Jamie Dimon: I don't mind paying higher taxes to help solve economic crisis

JPMorgan Chase Chief Executive Jamie Dimon on Wednesday accused Washington of completely mishandling the looming fiscal cliff — and said he'd be happy to pay higher taxes to avoid an economic crisis.

The head of the nation's largest bank said he is "barely" still a Democrat. But he threw his support behind Democrats in saying he would be fine paying more taxes to help resolve the economic threat to the country.

"I don't mind paying 39.6 percent in taxes," Dimon told the Council on Foreign Relations. "I want a society which is always getting more equitable." 

President Obama wants to let Bush-era tax rates expire for higher-income earners and impose a minimum tax rate on people making more than $1 million a year. 

Dimon added that he would not oppose higher taxes on capital gains, an idea that has also been pushed by Democrats. 

However, Dimon also called for a broad overhaul of the corporate tax code, calling it broken.

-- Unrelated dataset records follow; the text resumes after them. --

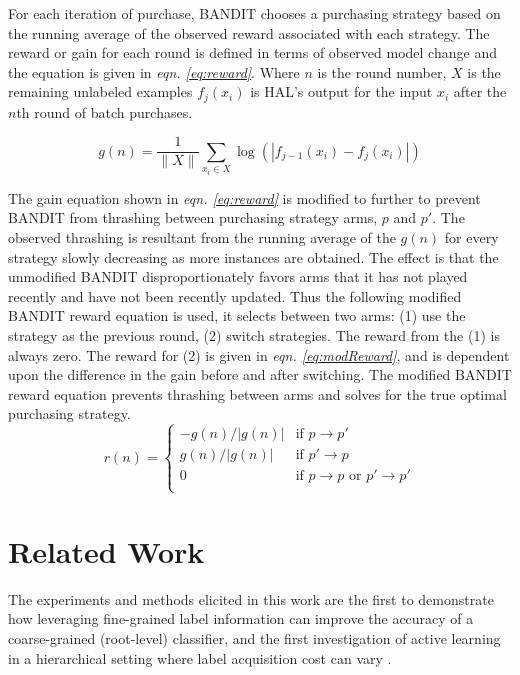 \documentclass[ms]{nuthesis}
\begin{document}
For each iteration of purchase, BANDIT chooses a purchasing strategy
based on the running average of the observed reward associated with
each strategy. The reward or gain for each round is defined in terms of
observed model change and the equation is given in
\textit{eqn. \ref{eq:reward}}. Where $n$ is the round number,
$X$ is the remaining unlabeled examples $f_{j}(x_i)$ is HAL's output for the
input $x_i$ after the $n$th round of batch purchases.

\begin{equation}
\label{eq:reward}
g(n) = \frac{1}{\|X\|}\sum_{x_i \in X} \log{(|f_{j-1}(x_i) - f_{j}(x_i)|)}
\end{equation}

The gain equation shown in \textit{eqn. \ref{eq:reward}} is modified to further
to prevent BANDIT from thrashing between purchasing strategy arms, $p$ and $p'$.
The observed thrashing is resultant from the running average of the $g(n)$
for every strategy slowly decreasing as more instances are obtained. The effect is
 that the unmodified BANDIT disproportionately favors arms that it has not played
  recently and have not been recently updated.
  Thus the following modified
  BANDIT reward equation is used, it selects between two arms: (1) use the
  strategy as the previous round, (2) switch strategies. The reward from the
  (1) is always zero. The reward for (2) is given in
  \textit{eqn. \ref{eq:modReward}}, and is dependent upon the difference
  in the gain before and after switching.
  The modified BANDIT reward
  equation prevents thrashing between arms and solves for the true optimal
  purchasing strategy.
\begin{equation}
\label{eq:modReward}
    r(n)=
\begin{cases}
   -g(n)/|g(n)| & \text{if } p \rightarrow p'\\
    g(n)/|g(n)| & \text{if } p' \rightarrow p\\
    0 & \text{if }  p \rightarrow  p \text{ or }  p' \rightarrow p' \\
\end{cases}
\end{equation}

\chapter{Related Work}
\par The experiments and methods elicited in this work
are the first to demonstrate how leveraging fine-grained label  information
can improve the accuracy of a coarse-grained (root-level) classifier, and the
 first investigation of active learning in a hierarchical setting where
 label acquisition cost can vary \cite{yugi}.
\end{document}
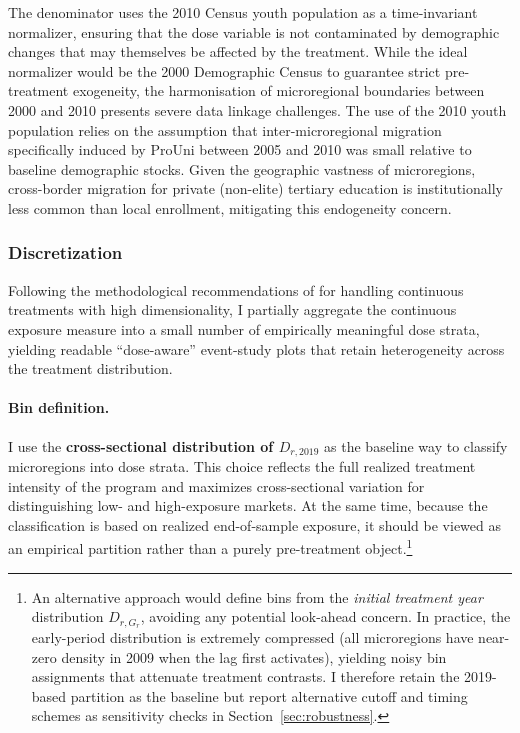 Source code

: The denominator uses the 2010 Census youth population as a time-invariant normalizer, ensuring that the dose variable is not contaminated by demographic changes that may themselves be affected by the treatment. While the ideal normalizer would be the 2000 Demographic Census to guarantee strict pre-treatment exogeneity, the harmonisation of microregional boundaries between 2000 and 2010 presents severe data linkage challenges. The use of the 2010 youth population relies on the assumption that inter-microregional migration specifically induced by ProUni between 2005 and 2010 was small relative to baseline demographic stocks. Given the geographic vastness of microregions, cross-border migration for private (non-elite) tertiary education is institutionally less common than local enrollment, mitigating this endogeneity concern.


\subsubsection{Discretization}
\label{sec:discretization}
Following the methodological recommendations of  for handling continuous treatments with high dimensionality, I partially aggregate the continuous exposure measure into a small number of empirically meaningful dose strata, yielding readable ``dose-aware'' event-study plots that retain heterogeneity across the treatment distribution.

\paragraph{Bin definition.}
I use the \textbf{cross-sectional distribution of $D_{r,2019}$} as the baseline way to classify microregions into dose strata. This choice reflects the full realized treatment intensity of the program and maximizes cross-sectional variation for distinguishing low- and high-exposure markets. At the same time, because the classification is based on realized end-of-sample exposure, it should be viewed as an empirical partition rather than a purely pre-treatment object.\footnote{An alternative approach would define bins from the \emph{initial treatment year} distribution $D_{r,G_r}$, avoiding any potential look-ahead concern. In practice, the early-period distribution is extremely compressed (all microregions have near-zero density in 2009 when the lag first activates), yielding noisy bin assignments that attenuate treatment contrasts. I therefore retain the 2019-based partition as the baseline but report alternative cutoff and timing schemes as sensitivity checks in Section~\ref{sec:robustness}.}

Dimon said that the fiscal cliff — the combination of automatic spending cuts and expiring tax cuts set to occur in January — is not quite as dire a threat as the debt-ceiling battle of last August. But he said it is still hugely irresponsible that Washington has not reached a deal to solve the problem.

The uncertainty driven by the political standoff over how to adjust the policy is beginning to push businesses to the sideline, and will only get worse as time passes, Dimon warned.

"It's going to happen now and right after the election," he said. "Don't hire, don't build, don't buy. Wait and see ... well, that is a recession, and let's not do that to ourselves."

The outspoken banker backed the Simpson-Bowles deficit plan, saying the fiscal improvements it would provide could ignite the U.S. economy.

"I believe, had that been done a year ago or whatever, this economy would be booming. Booming," he said. 

If the U.S. does not improve its fiscal course, Dimon said it is a matter of when — not if — the market begins to punish American borrowing.

But the most immediate threat to the U.S. economy, which is still on tenuous ground, is the fiscal cliff, he said. 

It is "virtually assured" that investors will begin demanding rapidly increasing rates in exchange for Treasury bonds at some point if the nation remains on its current fiscal path, Dimon said.

"It will happen. It is a matter of time. The United States can't borrow indefinitely," he warned. "We are going to have fiscal discipline. It is going to be imposed upon us, or we do the right thing and we do it to ourselves."